My bathroom mirror has a half dozen fuzzy spots on it from a child attempting to "clean the mirror for me" ...with hairspray. Its a big mirror, so I just step to the side if I can't see in a certain spot.
There are multiple articles of children's clothing in my backyard, because something about playing outside gives my kids the urge to strip down to...nothing. Eventually I will have to go get the clothes and wash them. Eventually.
The kids took all the cushions off the couch to make a "jumping pit," and then they got distracted by all the stuff they uncovered under the cushions. It was almost snack time anyway, so I wasn't too concerned that they decided to eat the old chips and goldfish and skittles they found.

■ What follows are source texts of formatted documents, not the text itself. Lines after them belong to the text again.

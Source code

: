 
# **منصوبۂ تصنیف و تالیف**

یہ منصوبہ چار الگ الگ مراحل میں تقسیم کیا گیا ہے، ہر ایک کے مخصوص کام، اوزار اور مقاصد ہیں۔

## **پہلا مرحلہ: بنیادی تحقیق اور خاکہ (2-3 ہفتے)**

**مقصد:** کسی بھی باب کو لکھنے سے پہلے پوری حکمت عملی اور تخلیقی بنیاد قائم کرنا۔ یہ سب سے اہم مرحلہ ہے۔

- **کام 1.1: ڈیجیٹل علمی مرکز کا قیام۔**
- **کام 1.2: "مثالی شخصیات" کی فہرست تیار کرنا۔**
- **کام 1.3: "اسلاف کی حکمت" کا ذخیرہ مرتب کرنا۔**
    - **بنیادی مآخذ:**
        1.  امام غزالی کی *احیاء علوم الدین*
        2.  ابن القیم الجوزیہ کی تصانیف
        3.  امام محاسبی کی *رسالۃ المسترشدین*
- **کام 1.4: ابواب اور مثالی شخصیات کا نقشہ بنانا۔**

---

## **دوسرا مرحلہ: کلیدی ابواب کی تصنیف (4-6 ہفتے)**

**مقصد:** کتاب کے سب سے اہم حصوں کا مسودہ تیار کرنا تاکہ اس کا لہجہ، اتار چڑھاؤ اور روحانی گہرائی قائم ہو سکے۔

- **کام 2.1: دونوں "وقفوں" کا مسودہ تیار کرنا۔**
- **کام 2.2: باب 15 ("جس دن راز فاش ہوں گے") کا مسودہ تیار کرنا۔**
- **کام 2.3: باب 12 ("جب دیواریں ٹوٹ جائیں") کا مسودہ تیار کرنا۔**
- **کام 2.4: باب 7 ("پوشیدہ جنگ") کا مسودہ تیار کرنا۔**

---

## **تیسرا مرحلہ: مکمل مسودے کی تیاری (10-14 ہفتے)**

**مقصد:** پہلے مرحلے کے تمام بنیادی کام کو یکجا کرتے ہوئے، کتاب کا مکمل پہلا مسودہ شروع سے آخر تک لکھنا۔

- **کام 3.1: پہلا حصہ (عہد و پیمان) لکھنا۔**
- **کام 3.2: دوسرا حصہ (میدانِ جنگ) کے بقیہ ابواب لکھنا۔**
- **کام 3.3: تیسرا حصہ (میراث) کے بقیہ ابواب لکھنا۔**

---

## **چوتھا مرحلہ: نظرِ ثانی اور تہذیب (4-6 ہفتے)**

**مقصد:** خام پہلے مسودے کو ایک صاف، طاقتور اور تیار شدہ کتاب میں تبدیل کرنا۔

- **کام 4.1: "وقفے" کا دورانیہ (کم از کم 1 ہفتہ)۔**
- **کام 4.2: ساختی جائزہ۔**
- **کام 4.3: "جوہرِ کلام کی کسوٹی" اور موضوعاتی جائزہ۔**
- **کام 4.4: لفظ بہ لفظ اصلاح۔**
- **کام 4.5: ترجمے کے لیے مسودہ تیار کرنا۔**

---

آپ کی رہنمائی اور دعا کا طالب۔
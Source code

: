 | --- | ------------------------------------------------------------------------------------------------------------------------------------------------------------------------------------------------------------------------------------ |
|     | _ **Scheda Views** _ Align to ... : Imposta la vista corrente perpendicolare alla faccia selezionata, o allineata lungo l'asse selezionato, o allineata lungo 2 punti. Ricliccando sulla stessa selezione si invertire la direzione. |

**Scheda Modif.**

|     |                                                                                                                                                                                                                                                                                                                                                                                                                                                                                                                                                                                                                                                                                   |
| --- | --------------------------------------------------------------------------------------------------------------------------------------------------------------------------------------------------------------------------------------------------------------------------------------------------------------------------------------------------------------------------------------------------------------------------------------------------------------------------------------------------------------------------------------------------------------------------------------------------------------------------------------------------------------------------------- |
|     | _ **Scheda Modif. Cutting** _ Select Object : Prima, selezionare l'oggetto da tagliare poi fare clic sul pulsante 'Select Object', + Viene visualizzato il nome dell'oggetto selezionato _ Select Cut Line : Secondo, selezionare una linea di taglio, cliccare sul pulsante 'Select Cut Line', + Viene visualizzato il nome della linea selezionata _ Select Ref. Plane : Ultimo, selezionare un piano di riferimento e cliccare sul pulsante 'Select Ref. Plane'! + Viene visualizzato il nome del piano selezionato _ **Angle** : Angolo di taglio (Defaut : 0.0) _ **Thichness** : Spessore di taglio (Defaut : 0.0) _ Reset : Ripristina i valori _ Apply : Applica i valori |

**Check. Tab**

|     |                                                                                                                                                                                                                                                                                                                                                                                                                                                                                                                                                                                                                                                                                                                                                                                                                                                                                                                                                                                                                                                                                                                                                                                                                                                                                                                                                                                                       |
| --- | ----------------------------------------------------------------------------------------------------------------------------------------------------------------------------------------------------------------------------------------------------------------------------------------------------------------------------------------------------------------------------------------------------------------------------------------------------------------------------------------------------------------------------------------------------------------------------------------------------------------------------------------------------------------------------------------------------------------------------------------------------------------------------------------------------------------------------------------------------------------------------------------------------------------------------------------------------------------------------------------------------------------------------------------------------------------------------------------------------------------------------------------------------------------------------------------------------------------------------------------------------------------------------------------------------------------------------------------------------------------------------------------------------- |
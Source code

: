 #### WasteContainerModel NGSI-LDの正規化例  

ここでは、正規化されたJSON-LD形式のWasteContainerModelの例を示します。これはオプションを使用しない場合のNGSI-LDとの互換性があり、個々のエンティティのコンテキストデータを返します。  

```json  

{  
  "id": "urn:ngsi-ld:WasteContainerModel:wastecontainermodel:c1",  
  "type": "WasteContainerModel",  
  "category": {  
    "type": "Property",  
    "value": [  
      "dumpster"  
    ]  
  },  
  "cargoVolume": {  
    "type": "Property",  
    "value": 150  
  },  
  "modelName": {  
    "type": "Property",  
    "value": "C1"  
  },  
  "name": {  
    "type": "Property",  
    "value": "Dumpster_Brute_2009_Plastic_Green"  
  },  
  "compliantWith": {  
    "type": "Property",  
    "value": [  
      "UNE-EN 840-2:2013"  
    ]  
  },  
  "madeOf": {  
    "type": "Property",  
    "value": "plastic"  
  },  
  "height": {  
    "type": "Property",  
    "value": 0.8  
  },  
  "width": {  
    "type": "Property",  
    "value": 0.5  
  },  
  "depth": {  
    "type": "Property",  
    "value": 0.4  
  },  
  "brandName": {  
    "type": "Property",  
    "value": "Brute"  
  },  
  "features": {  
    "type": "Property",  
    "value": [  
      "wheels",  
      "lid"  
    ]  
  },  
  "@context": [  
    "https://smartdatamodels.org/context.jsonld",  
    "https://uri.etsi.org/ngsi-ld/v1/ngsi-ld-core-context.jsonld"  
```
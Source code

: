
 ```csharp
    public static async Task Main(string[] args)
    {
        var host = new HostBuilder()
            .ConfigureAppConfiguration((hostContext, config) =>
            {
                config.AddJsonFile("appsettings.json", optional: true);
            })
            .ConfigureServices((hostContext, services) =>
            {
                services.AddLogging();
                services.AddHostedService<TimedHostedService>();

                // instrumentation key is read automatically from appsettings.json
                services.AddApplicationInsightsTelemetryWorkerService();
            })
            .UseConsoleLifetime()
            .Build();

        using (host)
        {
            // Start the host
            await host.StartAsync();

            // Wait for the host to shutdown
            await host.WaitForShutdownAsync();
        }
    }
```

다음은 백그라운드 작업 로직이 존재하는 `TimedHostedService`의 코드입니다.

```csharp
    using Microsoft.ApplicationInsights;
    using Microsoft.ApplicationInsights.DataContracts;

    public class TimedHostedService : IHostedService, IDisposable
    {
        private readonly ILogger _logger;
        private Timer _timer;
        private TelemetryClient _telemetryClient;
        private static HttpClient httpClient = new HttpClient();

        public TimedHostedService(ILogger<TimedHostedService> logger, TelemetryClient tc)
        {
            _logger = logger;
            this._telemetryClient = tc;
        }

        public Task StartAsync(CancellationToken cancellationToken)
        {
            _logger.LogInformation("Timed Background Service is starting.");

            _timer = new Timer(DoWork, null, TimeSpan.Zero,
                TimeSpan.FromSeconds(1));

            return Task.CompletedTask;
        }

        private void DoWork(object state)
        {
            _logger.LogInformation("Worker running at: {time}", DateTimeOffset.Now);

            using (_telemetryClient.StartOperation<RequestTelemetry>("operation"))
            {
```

The boys took a very exciting and creative shower the other day, where they used conditioner to make the whole thing so slippery they could barely stand up.
My oldest son came into my room last night and said "Mom, there's something crunchy in my hair." I examined the spot, then leaned in to smell it...yeah, it smelled like a hot dog with ketchup. We haven't had that for supper in at least a week.
On our way to the grocery store, a child rolled down his window and tossed out a toy...onto the road...as if it was a totally normal thing that he does every day.
Truly, it boggles the mind, this day-to-day life that I have. I am a crazy person most of the time.
In the rare moments, when I am not giving myself a sore throat from shouting over top of the madness, I wonder if it will ever be peaceful, relaxed, and normal in my house. Will I ever go to bed WITHOUT a headache caused from clenching my jaw all day long? Will my house ever be clean for more than 5 minutes? Will we ever have an entire gallon of milk in the refrigerator for more than an hour? Will I ever NOT know the words to every single PBS kids song? When will I be able to stop saying the sentence "Go to the bathroom right now before you pee your pants." ???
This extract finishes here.